• [Assignment]: Your result should be every line of the records below that contains the word "individual".

• [Extracted records]:
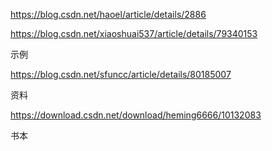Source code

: 

https://blog.csdn.net/haoel/article/details/2886


https://blog.csdn.net/xiaoshuai537/article/details/79340153


示例

https://blog.csdn.net/sfuncc/article/details/80185007

资料


https://download.csdn.net/download/heming6666/10132083

书本




















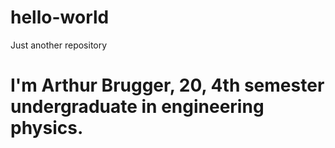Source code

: # hello-world
Just another repository
# I'm Arthur Brugger, 20, 4th semester undergraduate in engineering physics.
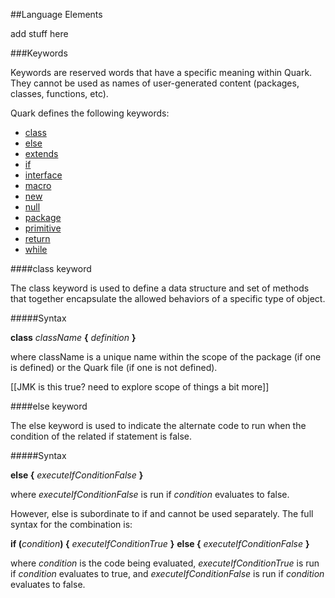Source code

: ##Language Elements

add stuff here

###Keywords

Keywords are reserved words that have a specific meaning within Quark. They cannot be used as names of user-generated content (packages, classes, functions, etc).

Quark defines the following keywords:

* [class](#class)
* [else](#else)
* [extends](#extends)
* [if](#if) 
* [interface](#interface) 
* [macro](#macro) 
* [new](#new)
* [null](#null)
* [package](#package) 
* [primitive](#primitive)
* [return](#return) 
* [while](#while)

<a name="class"/>
####class keyword

The class keyword is used to define a data structure and set of methods that together encapsulate the allowed behaviors of a specific type of object.

#####Syntax

__class__ *className* __{__
*definition*
__}__

where className is a unique name within the scope of the package (if one is defined) or the Quark file (if one is not defined).

[[JMK is this true? need to explore scope of things a bit more]]

<a name="else"/>
####else keyword

The else keyword is used to indicate the alternate code to run when the condition of the related if statement is false.

#####Syntax

__else {__
*executeIfConditionFalse*
__}__

where *executeIfConditionFalse* is run if *condition* evaluates to false.

However, else is subordinate to if and cannot be used separately. The full syntax for the combination is:

__if (__*condition*__) {__
*executeIfConditionTrue*
__}__
__else {__
*executeIfConditionFalse*
__}__

where *condition* is the code being evaluated, *executeIfConditionTrue* is run if *condition* evaluates to true, and *executeIfConditionFalse* is run if *condition* evaluates to false.

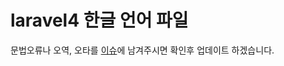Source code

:# laravel4 한글 언어 파일

문법오류나 오역, 오타를 [이슈](https://github.com/thisiskaden/laravel4-lang-korean/issues)에 남겨주시면 확인후 업데이트 하겠습니다.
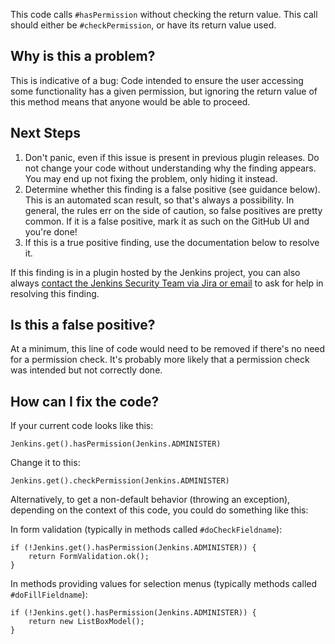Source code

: This code calls `#hasPermission` without checking the return value. This call should either be `#checkPermission`, or have its return value used.

## Why is this a problem?

This is indicative of a bug: Code intended to ensure the user accessing some functionality has a given permission, but ignoring the return value of this method means that anyone would be able to proceed.

## Next Steps

<!-- Generic section used in all findings -->

1. Don't panic, even if this issue is present in previous plugin releases. Do not change your code without understanding why the finding appears. You may end up not fixing the problem, only hiding it instead.
2. Determine whether this finding is a false positive (see guidance below). This is an automated scan result, so that's always a possibility. In general, the rules err on the side of caution, so false positives are pretty common. If it is a false positive, mark it as such on the GitHub UI and you're done!
3. If this is a true positive finding, use the documentation below to resolve it.

If this finding is in a plugin hosted by the Jenkins project, you can also always [contact the Jenkins Security Team via Jira or email](https://www.jenkins.io/security/#reporting-vulnerabilities) to ask for help in resolving this finding.

## Is this a false positive?

At a minimum, this line of code would need to be removed if there's no need for a permission check. It's probably more likely that a permission check was intended but not correctly done.

## How can I fix the code?

If your current code looks like this:

    Jenkins.get().hasPermission(Jenkins.ADMINISTER)

Change it to this:

    Jenkins.get().checkPermission(Jenkins.ADMINISTER)

Alternatively, to get a non-default behavior (throwing an exception), depending on the context of this code, you could do something like this:

In form validation (typically in methods called `#doCheckFieldname`):

    if (!Jenkins.get().hasPermission(Jenkins.ADMINISTER)) {
        return FormValidation.ok();
    }

In methods providing values for selection menus (typically methods called `#doFillFieldname`):

    if (!Jenkins.get().hasPermission(Jenkins.ADMINISTER)) {
        return new ListBoxModel();
    }
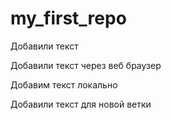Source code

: # my_first_repo

Добавили текст

Добавили текст через веб браузер

Добавим текст локально

Добавили текст для новой ветки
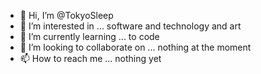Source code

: - 👋 Hi, I’m @TokyoSleep
- 👀 I’m interested in ... software and technology and art
- 🌱 I’m currently learning ... to code
- 💞️ I’m looking to collaborate on ... nothing at the moment 
- 📫 How to reach me ... nothing yet

<!---
TokyoSleep/TokyoSleep is a ✨ special ✨ repository because its `README.md` (this file) appears on your GitHub profile.
You can click the Preview link to take a look at your changes.
--->
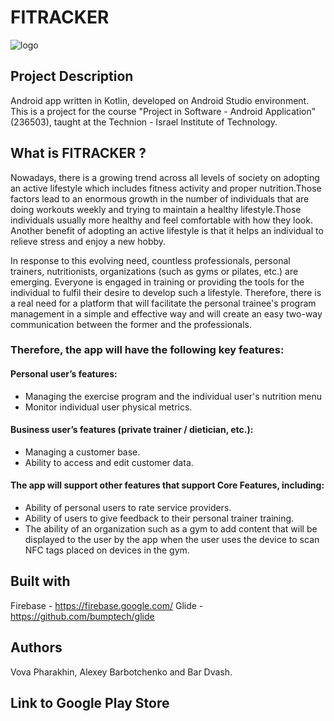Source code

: # FITRACKER
![logo](https://i.ibb.co/9ctC1cM/facebook-cover-photo-2.png)
## Project Description
Android app written in Kotlin, developed on Android Studio environment. This is a project for the course "Project in Software - Android Application" (236503), taught at the Technion - Israel Institute of Technology.

## What is FITRACKER ?
Nowadays, there is a growing trend across all levels of society on adopting an active lifestyle which includes fitness activity and proper nutrition.Those factors lead to an enormous growth in the number of individuals that are doing workouts weekly and trying to maintain a healthy lifestyle.Those individuals usually more healthy and feel comfortable with how they look. Another benefit of adopting an active lifestyle is that it helps an individual to relieve stress and enjoy a new hobby.

In response to this evolving need, countless professionals, personal trainers, nutritionists, organizations (such as gyms or pilates, etc.) are emerging. Everyone is engaged in training or providing the tools for the individual to fulfil their desire to develop such a lifestyle. Therefore, there is a real need for a platform that will facilitate the personal trainee's program management in a simple and  effective way and will create an easy two-way communication between the former and the professionals.

### Therefore, the app will have the following key features:
#### Personal user’s features:
* Managing the exercise program and the individual user's nutrition menu
* Monitor individual user physical metrics.
#### Business user’s features (private trainer / dietician, etc.):
* Managing a customer base.
* Ability to access and edit customer data.
#### The app will support other features that support Core Features, including:
* Ability of personal users to rate service providers.
* Ability of users to give feedback to their personal trainer training.
* The ability of an organization such as a gym to add content that will be displayed to the user by the app when the user uses the device   to scan NFC tags placed on devices in the gym.

## Built with
Firebase - https://firebase.google.com/
Glide - https://github.com/bumptech/glide

## Authors
Vova Pharakhin, Alexey Barbotchenko and Bar Dvash.

## Link to Google Play Store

• [Response]:
Nowadays, there is a growing trend across all levels of society on adopting an active lifestyle which includes fitness activity and proper nutrition.Those factors lead to an enormous growth in the number of individuals that are doing workouts weekly and trying to maintain a healthy lifestyle.Those individuals usually more healthy and feel comfortable with how they look. Another benefit of adopting an active lifestyle is that it helps an individual to relieve stress and enjoy a new hobby.
In response to this evolving need, countless professionals, personal trainers, nutritionists, organizations (such as gyms or pilates, etc.) are emerging. Everyone is engaged in training or providing the tools for the individual to fulfil their desire to develop such a lifestyle. Therefore, there is a real need for a platform that will facilitate the personal trainee's program management in a simple and  effective way and will create an easy two-way communication between the former and the professionals.
* Managing the exercise program and the individual user's nutrition menu
* Monitor individual user physical metrics.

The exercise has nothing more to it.